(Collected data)
-- Opening Marker --
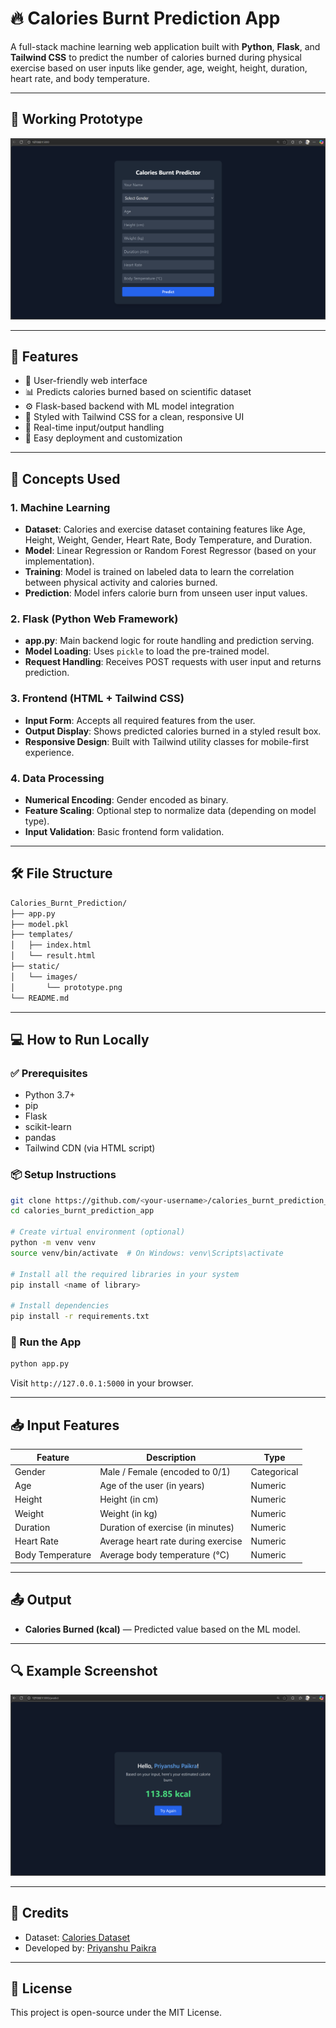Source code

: # 🔥 Calories Burnt Prediction App

A full-stack machine learning web application built with **Python**, **Flask**, and **Tailwind CSS** to predict the number of calories burned during physical exercise based on user inputs like gender, age, weight, height, duration, heart rate, and body temperature.

---

## 📸 Working Prototype

![Calories Burnt App Screenshot](static/images/prototype.png)

---

## 🚀 Features

- 🔐 User-friendly web interface
- 📊 Predicts calories burned based on scientific dataset
- ⚙️ Flask-based backend with ML model integration
- 🎨 Styled with Tailwind CSS for a clean, responsive UI
- 🔁 Real-time input/output handling
- 📁 Easy deployment and customization

---

## 🧠 Concepts Used

### 1. **Machine Learning**
- **Dataset**: Calories and exercise dataset containing features like Age, Height, Weight, Gender, Heart Rate, Body Temperature, and Duration.
- **Model**: Linear Regression or Random Forest Regressor (based on your implementation).
- **Training**: Model is trained on labeled data to learn the correlation between physical activity and calories burned.
- **Prediction**: Model infers calorie burn from unseen user input values.

### 2. **Flask (Python Web Framework)**
- **app.py**: Main backend logic for route handling and prediction serving.
- **Model Loading**: Uses `pickle` to load the pre-trained model.
- **Request Handling**: Receives POST requests with user input and returns prediction.

### 3. **Frontend (HTML + Tailwind CSS)**
- **Input Form**: Accepts all required features from the user.
- **Output Display**: Shows predicted calories burned in a styled result box.
- **Responsive Design**: Built with Tailwind utility classes for mobile-first experience.

### 4. **Data Processing**
- **Numerical Encoding**: Gender encoded as binary.
- **Feature Scaling**: Optional step to normalize data (depending on model type).
- **Input Validation**: Basic frontend form validation.

---

## 🛠️ File Structure

```bash
Calories_Burnt_Prediction/
├── app.py
├── model.pkl
├── templates/
│   ├── index.html
│   └── result.html
├── static/
│   └── images/
│       └── prototype.png
└── README.md
```

---

## 💻 How to Run Locally

### ✅ Prerequisites

- Python 3.7+
- pip
- Flask
- scikit-learn
- pandas
- Tailwind CDN (via HTML script)

### 📦 Setup Instructions

```bash
git clone https://github.com/<your-username>/calories_burnt_prediction_app.git
cd calories_burnt_prediction_app

# Create virtual environment (optional)
python -m venv venv
source venv/bin/activate  # On Windows: venv\Scripts\activate

# Install all the required libraries in your system
pip install <name of library>

# Install dependencies
pip install -r requirements.txt
```

### 🏃 Run the App

```bash
python app.py
```

Visit `http://127.0.0.1:5000` in your browser.

---

## 📥 Input Features

| Feature         | Description                         | Type     |
|----------------|-------------------------------------|----------|
| Gender          | Male / Female (encoded to 0/1)       | Categorical |
| Age             | Age of the user (in years)           | Numeric     |
| Height          | Height (in cm)                       | Numeric     |
| Weight          | Weight (in kg)                       | Numeric     |
| Duration        | Duration of exercise (in minutes)    | Numeric     |
| Heart Rate      | Average heart rate during exercise   | Numeric     |
| Body Temperature| Average body temperature (°C)        | Numeric     |

---

## 📤 Output

- **Calories Burned (kcal)** — Predicted value based on the ML model.

---

## 🔍 Example Screenshot

![Prediction Result Page](static/images/result_sample.png)

---

## 🙌 Credits

- Dataset: [Calories Dataset]([https://www.kaggle.com/datasets/fmendezj/cycling-dataset](https://www.kaggle.com/code/muskanjha/calories-burnt-prediction))
- Developed by: [Priyanshu Paikra](https://github.com/priyanshupaikra)

---

## 📄 License

This project is open-source under the MIT License.

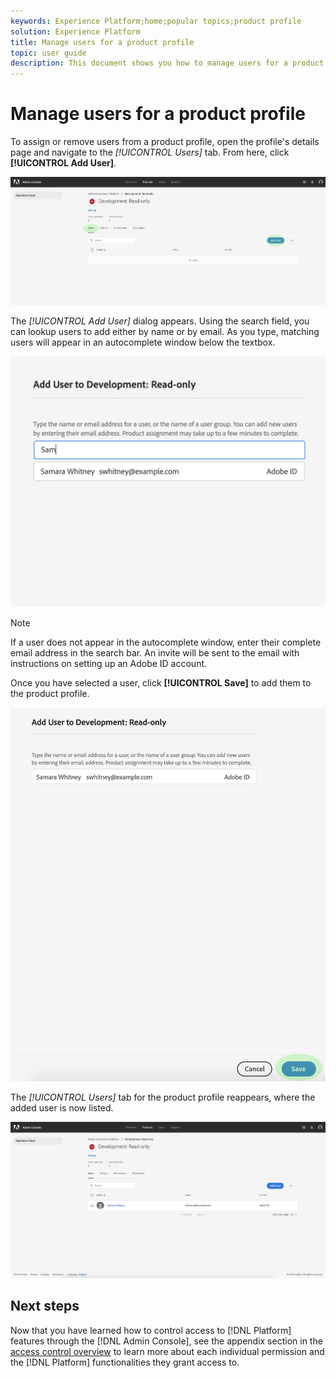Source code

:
 ```yaml
---
keywords: Experience Platform;home;popular topics;product profile
solution: Experience Platform
title: Manage users for a product profile
topic: user guide
description: This document shows you how to manage users for a product profile in the UI for Adobe Experience Platform.
---
```


# Manage users for a product profile

To assign or remove users from a product profile, open the profile's details page and navigate to the *[!UICONTROL Users]* tab. From here, click **[!UICONTROL Add User]**.

![add-users-button](../images/add-users-button.png)

The *[!UICONTROL Add User]* dialog appears. Using the search field, you can lookup users to add either by name or by email. As you type, matching users will appear in an autocomplete window below the textbox.

![add-user-autocomplete](../images/add-user-autocomplete.png)

>[!NOTE]
>
>If a user does not appear in the autocomplete window, enter their complete email address in the search bar. An invite will be sent to the email with instructions on setting up an Adobe ID account.

Once you have selected a user, click **[!UICONTROL Save]** to add them to the product profile.

![add-user-save](../images/add-user-save.png)

The *[!UICONTROL Users]* tab for the product profile reappears, where the added user is now listed.

![user-added](../images/user-added.png)

## Next steps

 Now that you have learned how to control access to [!DNL Platform] features through the [!DNL Admin Console], see the appendix section in the [access control overview](../home.md) to learn more about each individual permission and the [!DNL Platform] functionalities they grant access to.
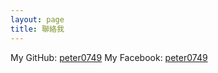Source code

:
 ```yaml
---
layout: page
title: 聯絡我
---
```


My GitHub: [peter0749](https://github.com/peter0749)
My Facebook: [peter0749](https://www.facebook.com/peter0749)

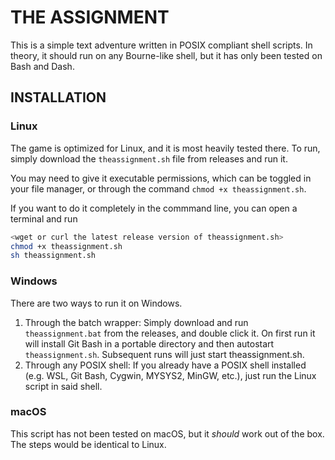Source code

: # THE ASSIGNMENT

This is a simple text adventure written in POSIX compliant shell scripts. In theory, it should run on any Bourne-like shell, but it has only been tested on Bash and Dash.


## INSTALLATION

### Linux

The game is optimized for Linux, and it is most heavily tested there. To run, simply download the `theassignment.sh` file from releases and run it. 

You may need to give it executable permissions, which can be toggled in your file manager, or through the command `chmod +x theassignment.sh`.

If you want to do it completely in the commmand line, you can open a terminal and run
```sh
<wget or curl the latest release version of theassignment.sh>
chmod +x theassignment.sh
sh theassignment.sh
```

### Windows

There are two ways to run it on Windows.

1. Through the batch wrapper:
  Simply download and run `theassignment.bat` from the releases, and double click it. On first run it will install Git Bash in a portable directory and then autostart `theassignment.sh`. Subsequent runs will just start theassignment.sh.
2. Through any POSIX shell:
  If you already have a POSIX shell installed (e.g. WSL, Git Bash, Cygwin, MYSYS2, MinGW, etc.), just run the Linux script in said shell.
  
### macOS

This script has not been tested on macOS, but it *should* work out of the box. The steps would be identical to Linux.
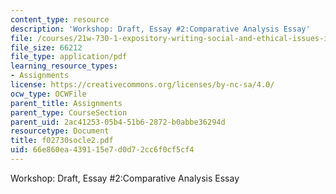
 ```yaml
---
content_type: resource
description: 'Workshop: Draft, Essay #2:Comparative Analysis Essay'
file: /courses/21w-730-1-expository-writing-social-and-ethical-issues-in-print-photography-and-film-fall-2005/66e860ea439115e7d0d72cc6f0cf5cf4_f02730socle2.pdf
file_size: 66212
file_type: application/pdf
learning_resource_types:
- Assignments
license: https://creativecommons.org/licenses/by-nc-sa/4.0/
ocw_type: OCWFile
parent_title: Assignments
parent_type: CourseSection
parent_uid: 2ac41253-05b4-51b6-2872-b0abbe36294d
resourcetype: Document
title: f02730socle2.pdf
uid: 66e860ea-4391-15e7-d0d7-2cc6f0cf5cf4
---
```

Workshop: Draft, Essay #2:Comparative Analysis Essay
-- Closing Marker --
Problem statement: Among the records above, which lines hold the word "Average"? Copy each one.

Solution for this problem:
| Heart Rate      | Average heart rate during exercise   | Numeric     |
| Body Temperature| Average body temperature (°C)        | Numeric     |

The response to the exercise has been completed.